▶ Problem to solve: Return every line of the entries that includes the word "those".

▶ Listed entries:
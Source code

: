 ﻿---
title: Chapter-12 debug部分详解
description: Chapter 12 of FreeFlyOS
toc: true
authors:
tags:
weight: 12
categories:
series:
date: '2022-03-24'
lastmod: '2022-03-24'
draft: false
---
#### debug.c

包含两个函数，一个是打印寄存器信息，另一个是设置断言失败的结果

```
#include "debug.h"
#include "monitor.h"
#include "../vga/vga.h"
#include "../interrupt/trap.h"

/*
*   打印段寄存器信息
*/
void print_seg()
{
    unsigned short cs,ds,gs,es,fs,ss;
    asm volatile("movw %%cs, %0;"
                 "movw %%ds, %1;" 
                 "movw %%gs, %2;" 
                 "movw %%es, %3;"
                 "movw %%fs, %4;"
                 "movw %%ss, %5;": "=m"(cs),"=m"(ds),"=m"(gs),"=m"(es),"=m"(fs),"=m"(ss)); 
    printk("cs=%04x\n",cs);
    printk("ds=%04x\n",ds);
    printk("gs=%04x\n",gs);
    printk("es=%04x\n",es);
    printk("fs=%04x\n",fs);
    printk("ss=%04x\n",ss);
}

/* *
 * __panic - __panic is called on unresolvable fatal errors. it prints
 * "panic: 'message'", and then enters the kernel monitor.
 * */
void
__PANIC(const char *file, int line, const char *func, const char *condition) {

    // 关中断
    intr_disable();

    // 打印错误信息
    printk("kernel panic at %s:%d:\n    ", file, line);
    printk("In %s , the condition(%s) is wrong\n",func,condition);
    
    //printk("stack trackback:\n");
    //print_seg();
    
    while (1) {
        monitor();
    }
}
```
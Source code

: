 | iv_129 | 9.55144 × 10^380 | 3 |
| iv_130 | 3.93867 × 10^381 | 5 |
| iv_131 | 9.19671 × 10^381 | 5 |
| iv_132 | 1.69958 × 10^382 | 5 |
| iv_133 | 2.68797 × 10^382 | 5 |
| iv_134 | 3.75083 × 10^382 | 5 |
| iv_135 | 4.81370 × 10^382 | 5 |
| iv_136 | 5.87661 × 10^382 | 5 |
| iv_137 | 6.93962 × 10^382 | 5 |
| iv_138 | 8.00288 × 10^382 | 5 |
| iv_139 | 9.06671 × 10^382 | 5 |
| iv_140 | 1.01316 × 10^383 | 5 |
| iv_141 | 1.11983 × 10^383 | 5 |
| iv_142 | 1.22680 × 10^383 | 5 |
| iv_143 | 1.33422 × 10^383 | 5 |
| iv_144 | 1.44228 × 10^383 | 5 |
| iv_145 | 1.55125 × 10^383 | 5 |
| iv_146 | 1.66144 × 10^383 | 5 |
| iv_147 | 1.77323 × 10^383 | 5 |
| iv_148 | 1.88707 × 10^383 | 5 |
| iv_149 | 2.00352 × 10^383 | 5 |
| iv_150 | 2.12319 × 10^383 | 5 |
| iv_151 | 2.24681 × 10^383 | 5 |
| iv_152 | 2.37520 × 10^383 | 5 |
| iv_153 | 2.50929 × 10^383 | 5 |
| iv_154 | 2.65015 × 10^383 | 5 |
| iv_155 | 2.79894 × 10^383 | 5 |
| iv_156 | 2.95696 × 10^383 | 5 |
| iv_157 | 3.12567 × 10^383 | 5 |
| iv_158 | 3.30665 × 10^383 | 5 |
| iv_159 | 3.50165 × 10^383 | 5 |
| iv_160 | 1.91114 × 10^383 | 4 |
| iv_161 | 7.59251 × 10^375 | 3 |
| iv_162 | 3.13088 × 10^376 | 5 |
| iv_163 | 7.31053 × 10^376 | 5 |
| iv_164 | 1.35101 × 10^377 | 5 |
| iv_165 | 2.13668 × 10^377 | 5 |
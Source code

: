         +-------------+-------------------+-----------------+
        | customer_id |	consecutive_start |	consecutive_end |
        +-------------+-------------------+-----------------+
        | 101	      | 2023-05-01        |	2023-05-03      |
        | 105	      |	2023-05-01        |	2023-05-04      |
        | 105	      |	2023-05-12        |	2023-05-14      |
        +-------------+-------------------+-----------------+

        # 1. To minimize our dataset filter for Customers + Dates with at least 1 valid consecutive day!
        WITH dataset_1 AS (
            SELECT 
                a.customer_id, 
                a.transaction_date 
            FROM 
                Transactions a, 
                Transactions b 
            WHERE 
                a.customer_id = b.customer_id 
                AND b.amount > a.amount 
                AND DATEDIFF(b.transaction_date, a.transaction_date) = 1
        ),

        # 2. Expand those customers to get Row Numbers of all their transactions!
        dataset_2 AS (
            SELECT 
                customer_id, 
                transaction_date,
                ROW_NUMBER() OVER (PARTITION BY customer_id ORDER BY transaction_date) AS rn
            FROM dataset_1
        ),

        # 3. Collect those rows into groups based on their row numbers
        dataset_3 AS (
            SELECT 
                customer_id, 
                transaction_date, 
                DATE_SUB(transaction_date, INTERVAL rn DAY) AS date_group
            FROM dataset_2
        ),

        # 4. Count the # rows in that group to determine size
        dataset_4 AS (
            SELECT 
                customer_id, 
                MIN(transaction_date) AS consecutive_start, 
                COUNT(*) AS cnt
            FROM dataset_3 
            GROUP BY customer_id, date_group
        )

▶ Written response:
        # 2. Expand those customers to get Row Numbers of all their transactions!
        # 3. Collect those rows into groups based on their row numbers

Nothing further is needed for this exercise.